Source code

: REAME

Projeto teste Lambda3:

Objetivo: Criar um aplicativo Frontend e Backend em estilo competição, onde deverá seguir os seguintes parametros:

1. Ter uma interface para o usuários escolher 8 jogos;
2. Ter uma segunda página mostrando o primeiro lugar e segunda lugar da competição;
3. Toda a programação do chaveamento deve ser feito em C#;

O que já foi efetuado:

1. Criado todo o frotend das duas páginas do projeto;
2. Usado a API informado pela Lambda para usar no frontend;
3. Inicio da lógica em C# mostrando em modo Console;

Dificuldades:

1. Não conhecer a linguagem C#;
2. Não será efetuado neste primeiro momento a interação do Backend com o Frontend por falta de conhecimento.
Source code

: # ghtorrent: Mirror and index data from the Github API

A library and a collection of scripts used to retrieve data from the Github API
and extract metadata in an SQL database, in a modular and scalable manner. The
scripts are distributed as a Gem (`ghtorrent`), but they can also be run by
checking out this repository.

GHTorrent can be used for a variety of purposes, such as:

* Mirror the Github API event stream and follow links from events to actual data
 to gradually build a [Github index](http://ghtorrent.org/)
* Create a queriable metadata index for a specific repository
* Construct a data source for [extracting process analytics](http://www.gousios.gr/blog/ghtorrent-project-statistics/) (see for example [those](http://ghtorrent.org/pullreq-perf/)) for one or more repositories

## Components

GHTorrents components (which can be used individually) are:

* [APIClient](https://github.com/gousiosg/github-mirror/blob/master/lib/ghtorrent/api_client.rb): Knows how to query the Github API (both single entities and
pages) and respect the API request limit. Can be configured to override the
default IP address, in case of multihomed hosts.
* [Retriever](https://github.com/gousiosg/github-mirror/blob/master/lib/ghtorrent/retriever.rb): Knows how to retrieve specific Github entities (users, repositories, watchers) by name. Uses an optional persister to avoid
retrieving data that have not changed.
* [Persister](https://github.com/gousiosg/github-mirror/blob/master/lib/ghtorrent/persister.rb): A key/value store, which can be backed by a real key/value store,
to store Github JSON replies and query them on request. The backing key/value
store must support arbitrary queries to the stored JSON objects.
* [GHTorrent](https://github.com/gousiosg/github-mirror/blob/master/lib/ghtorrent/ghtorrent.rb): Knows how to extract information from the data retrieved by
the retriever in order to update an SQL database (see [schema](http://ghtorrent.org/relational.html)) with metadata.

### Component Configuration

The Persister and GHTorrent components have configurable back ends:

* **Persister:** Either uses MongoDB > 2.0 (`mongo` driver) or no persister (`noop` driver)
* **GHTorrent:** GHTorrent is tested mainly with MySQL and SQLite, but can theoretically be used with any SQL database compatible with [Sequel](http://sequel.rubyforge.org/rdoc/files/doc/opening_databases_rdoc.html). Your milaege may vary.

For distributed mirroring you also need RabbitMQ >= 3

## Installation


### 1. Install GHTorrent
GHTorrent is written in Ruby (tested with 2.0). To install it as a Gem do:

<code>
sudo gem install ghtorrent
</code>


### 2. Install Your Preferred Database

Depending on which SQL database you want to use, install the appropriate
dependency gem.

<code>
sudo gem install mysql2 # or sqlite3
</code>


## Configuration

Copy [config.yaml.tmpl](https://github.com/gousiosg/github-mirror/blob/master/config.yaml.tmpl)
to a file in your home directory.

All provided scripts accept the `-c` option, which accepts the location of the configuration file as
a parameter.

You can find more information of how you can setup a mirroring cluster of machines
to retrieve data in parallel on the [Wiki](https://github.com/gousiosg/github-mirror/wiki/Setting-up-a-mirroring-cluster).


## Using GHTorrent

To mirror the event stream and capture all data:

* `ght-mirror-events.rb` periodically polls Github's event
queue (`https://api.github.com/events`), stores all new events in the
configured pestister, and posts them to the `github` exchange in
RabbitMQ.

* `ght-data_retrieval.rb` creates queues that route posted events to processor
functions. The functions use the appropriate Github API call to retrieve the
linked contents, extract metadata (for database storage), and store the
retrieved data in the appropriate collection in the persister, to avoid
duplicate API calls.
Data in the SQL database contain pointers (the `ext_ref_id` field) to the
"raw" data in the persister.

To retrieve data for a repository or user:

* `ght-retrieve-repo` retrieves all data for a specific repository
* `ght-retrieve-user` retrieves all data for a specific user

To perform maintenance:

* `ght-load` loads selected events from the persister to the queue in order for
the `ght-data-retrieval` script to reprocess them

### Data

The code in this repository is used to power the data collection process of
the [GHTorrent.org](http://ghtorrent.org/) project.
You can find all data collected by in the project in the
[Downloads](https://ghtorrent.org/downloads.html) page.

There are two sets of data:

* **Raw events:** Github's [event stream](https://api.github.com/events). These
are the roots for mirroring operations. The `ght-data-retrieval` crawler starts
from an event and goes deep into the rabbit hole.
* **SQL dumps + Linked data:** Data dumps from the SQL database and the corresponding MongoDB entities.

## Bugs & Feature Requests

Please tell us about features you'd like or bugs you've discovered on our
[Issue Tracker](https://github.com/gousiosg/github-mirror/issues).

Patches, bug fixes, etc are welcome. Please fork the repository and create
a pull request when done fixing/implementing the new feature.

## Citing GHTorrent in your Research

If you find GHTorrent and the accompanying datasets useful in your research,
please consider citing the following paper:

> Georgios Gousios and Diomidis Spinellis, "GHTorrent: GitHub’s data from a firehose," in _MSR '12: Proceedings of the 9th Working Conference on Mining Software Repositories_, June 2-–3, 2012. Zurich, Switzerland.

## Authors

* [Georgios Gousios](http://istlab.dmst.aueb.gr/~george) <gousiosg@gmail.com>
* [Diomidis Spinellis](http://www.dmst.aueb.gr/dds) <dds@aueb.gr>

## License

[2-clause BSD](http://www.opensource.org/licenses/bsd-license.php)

-*-

Up to and including the line with "GHTorrents components (which", repeat the data exactly, starting from its first line; nothing else belongs in the response.

§ **Task result**:
Source code

: REAME

Projeto teste Lambda3:

Objetivo: Criar um aplicativo Frontend e Backend em estilo competição, onde deverá seguir os seguintes parametros:

1. Ter uma interface para o usuários escolher 8 jogos;
2. Ter uma segunda página mostrando o primeiro lugar e segunda lugar da competição;
3. Toda a programação do chaveamento deve ser feito em C#;

O que já foi efetuado:

1. Criado todo o frotend das duas páginas do projeto;
2. Usado a API informado pela Lambda para usar no frontend;
3. Inicio da lógica em C# mostrando em modo Console;

Dificuldades:

1. Não conhecer a linguagem C#;
2. Não será efetuado neste primeiro momento a interação do Backend com o Frontend por falta de conhecimento.
Source code

: # ghtorrent: Mirror and index data from the Github API

A library and a collection of scripts used to retrieve data from the Github API
and extract metadata in an SQL database, in a modular and scalable manner. The
scripts are distributed as a Gem (`ghtorrent`), but they can also be run by
checking out this repository.

GHTorrent can be used for a variety of purposes, such as:

* Mirror the Github API event stream and follow links from events to actual data
 to gradually build a [Github index](http://ghtorrent.org/)
* Create a queriable metadata index for a specific repository
* Construct a data source for [extracting process analytics](http://www.gousios.gr/blog/ghtorrent-project-statistics/) (see for example [those](http://ghtorrent.org/pullreq-perf/)) for one or more repositories

## Components

GHTorrents components (which can be used individually) are:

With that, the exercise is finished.